Planning permission was tardily but finally granted by Southwark Council at the close of 2004. As soon as 2005 began I was installed at the foundry, under the experienced wing of Jerry Hughes, its general manager. We started with great urgency as AB Fine Art's chief 'scaler-upper', Mark Jones was due to leave for another commission in Ibiza in mid-January.
Before Mark could begin it was crucial to ensure that the pose I had given Alleyn was physically possible. Roger Woodward, another craftsman at the foundry, who is nearly as tall as Alleyn is believed to have been, assumed the position - pretty difficult, as I wanted a pose as close as possible to the maquette; a pose that assumes movement. By photographing Roger aka Alleyn in the pose I could feel confident that the scaling up had the best chance of being completely plausible. With the maquette of Alleyn, and all the small waxes I have made, such initial accuracy is not so important because the internal wire structures are completely soft and pliable. Such is not the case where steel bars are cut, bent and welded to allow no movement and more importantly, no collapse under the considerable weight of the ensuing heavy wet clay.
With the steel skeleton rigidly in place, Mark then laid chicken wire around the body and partially around the limbs. Chicken wire provides sound purchase for the clay which is at the next stage pressed deeply through the mesh. The use of the mesh also reduces the weight, and therefore the strain on the skeleton.

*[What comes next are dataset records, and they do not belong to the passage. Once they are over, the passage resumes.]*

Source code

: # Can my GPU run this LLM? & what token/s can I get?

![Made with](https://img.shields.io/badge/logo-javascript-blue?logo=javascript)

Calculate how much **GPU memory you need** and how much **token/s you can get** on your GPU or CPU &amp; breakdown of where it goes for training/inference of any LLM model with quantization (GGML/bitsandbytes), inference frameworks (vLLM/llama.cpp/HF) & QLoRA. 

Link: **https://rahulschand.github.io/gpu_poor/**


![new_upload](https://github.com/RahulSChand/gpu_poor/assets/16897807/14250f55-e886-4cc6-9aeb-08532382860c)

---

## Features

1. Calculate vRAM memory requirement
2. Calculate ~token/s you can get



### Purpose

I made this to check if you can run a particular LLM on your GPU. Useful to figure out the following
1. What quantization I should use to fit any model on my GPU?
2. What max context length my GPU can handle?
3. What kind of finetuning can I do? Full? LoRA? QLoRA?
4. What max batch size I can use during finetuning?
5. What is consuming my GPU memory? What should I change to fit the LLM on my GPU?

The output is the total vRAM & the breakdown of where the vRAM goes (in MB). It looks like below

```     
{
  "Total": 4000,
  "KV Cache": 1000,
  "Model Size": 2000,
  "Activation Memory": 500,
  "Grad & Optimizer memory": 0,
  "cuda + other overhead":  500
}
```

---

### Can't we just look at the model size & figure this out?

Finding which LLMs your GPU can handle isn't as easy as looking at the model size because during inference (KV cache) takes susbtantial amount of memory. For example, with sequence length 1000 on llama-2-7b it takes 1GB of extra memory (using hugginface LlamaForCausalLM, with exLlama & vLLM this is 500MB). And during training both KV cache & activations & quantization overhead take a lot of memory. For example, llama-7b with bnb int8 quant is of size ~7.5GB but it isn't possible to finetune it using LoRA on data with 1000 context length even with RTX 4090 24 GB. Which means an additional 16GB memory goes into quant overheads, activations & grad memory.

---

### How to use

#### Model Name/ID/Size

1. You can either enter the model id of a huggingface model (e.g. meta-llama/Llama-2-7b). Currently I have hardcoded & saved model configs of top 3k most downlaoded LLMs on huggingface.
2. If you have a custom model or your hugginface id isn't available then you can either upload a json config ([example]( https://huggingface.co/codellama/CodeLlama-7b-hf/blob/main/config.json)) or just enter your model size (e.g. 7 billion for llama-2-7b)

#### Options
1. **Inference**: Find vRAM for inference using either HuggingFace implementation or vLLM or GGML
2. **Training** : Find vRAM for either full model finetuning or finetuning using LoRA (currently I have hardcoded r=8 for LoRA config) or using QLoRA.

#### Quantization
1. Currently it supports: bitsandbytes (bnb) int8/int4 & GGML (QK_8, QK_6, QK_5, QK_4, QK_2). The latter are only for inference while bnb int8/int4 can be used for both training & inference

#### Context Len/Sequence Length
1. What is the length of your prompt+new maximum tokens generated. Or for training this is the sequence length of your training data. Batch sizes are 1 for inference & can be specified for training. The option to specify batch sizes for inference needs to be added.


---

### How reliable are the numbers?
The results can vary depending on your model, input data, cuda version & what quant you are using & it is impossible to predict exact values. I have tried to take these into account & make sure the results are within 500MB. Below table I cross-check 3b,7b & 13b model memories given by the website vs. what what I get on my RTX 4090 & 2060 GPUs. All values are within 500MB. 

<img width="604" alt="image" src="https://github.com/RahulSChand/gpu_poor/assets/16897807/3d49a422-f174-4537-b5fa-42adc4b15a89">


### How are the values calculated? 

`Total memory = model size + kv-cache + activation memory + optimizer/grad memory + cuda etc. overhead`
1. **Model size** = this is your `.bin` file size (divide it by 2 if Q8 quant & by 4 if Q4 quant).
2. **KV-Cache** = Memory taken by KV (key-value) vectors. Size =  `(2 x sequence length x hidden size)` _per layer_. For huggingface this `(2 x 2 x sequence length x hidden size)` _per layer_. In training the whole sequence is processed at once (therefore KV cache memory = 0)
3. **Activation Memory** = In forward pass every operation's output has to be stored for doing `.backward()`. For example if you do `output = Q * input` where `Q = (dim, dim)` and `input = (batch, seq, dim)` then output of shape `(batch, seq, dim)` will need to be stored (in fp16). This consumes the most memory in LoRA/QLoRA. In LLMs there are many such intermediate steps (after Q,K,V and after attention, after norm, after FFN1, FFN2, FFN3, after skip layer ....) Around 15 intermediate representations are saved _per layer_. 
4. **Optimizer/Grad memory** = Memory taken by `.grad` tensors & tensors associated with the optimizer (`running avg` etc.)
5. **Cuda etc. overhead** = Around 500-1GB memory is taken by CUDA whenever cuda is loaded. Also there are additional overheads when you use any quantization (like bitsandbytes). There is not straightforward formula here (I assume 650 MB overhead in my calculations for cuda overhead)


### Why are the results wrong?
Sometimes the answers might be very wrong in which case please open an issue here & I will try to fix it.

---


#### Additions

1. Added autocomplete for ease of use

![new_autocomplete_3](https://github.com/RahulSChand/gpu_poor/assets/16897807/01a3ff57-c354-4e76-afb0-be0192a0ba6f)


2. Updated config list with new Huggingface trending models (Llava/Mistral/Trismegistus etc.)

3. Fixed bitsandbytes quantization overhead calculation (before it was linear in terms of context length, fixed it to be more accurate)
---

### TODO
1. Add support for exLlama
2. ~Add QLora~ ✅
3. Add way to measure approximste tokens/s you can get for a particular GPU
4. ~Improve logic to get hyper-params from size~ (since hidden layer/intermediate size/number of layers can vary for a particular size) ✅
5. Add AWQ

With clay crushed through the mesh, more and more clay was added, cut from its bag in thick slabs, which Mark expertly slapped onto the emerging Edward Alleyn.
With Mark now departed for the Ibiza commission I was free to work on the basic human form that he had left me. During this first foray into life-size sculpture it became abundantly clear that some form of internal road map was hard wired in me. The road map was the maquette, the greatly increased size far less of an issue than I had imagined. I was able to work through and beyond what Mark had left me with and begin to intensify his somewhat soft angles and to recreate the feeling of the maquette.
When it came to working on the boy, I found the chicken wire far to unyielding and after a couple of weeks tussling with it, which included a double amputation and the welding on of new and longer legs, it became necessary to abandon Boy One and start with another skeleton. Boy Two was built with virtually no chicken wire and has been far easier to work with.
Once the two figures had assumed approximations of their final appearance I began to 'dress' them. I hired a fine pair of breaches from Angell's, the theatrical costumier in Shaftesbury Avenue. Quite by chance they had Gwynneth Paltrow's gorgeous boy's costume from Shakespeare in Love on display. Even though I had a video of the film it is quite another matter seeing the rich textures of the materials used in real life. The contrast of textures and the bold juxtaposition of different materials is very much a feature of the period I had chosen for this sculpture - when Alleyn was still at the height of his acting career. I have dated his costume to circa 1597. In hiring the costume I was able to examine the construction of the trunk hose and apply this to the sculpture. The obliging Roger was once more co-opted to pose, this time in the trunk hose, so I could see how they worked in situ. I set out to achieve an equivalent strength of contrast in clay as is clear in the real padded breeches, (literally padded with bombast) and the vertical panes that lie over them.
I arrived quite by accident with the textured breeches, and soon after with the idea that the children from my daughter's school, coming to the foundry adding to this design with their own finger prints, prints that they may now enjoy finding for years to come in the finished bronze.
Quick on the heels of the children's imprints came the idea for Edward Alleyn's actual ring to seal the sculpted ring on Alleyn's hand. I mentioned the idea to Jan Piggott, Dulwich College's archivist, and he was immediately enthusiastic. He suggested that Graham Able, Master of the College might like to do this. With equal enthusiasm, despite jet lag from a trip to China, Graham Able came to the foundry and has now placed a fine impression of the ring in the wet clay which had been covered in oil so it would act as sealing wax. As an insurance policy we also took an impression of the ring in some very fine silicone.
The final touch has been the re-working of the cornflower design on Alleyn's collar. While I will be on hand for the coming months it is now the time for AB Fine Art to take the reins. I will now be watching the dismemberment of the two clay figures into as many as twenty six pieces and their reconstitution into a 600kg. life-size figure.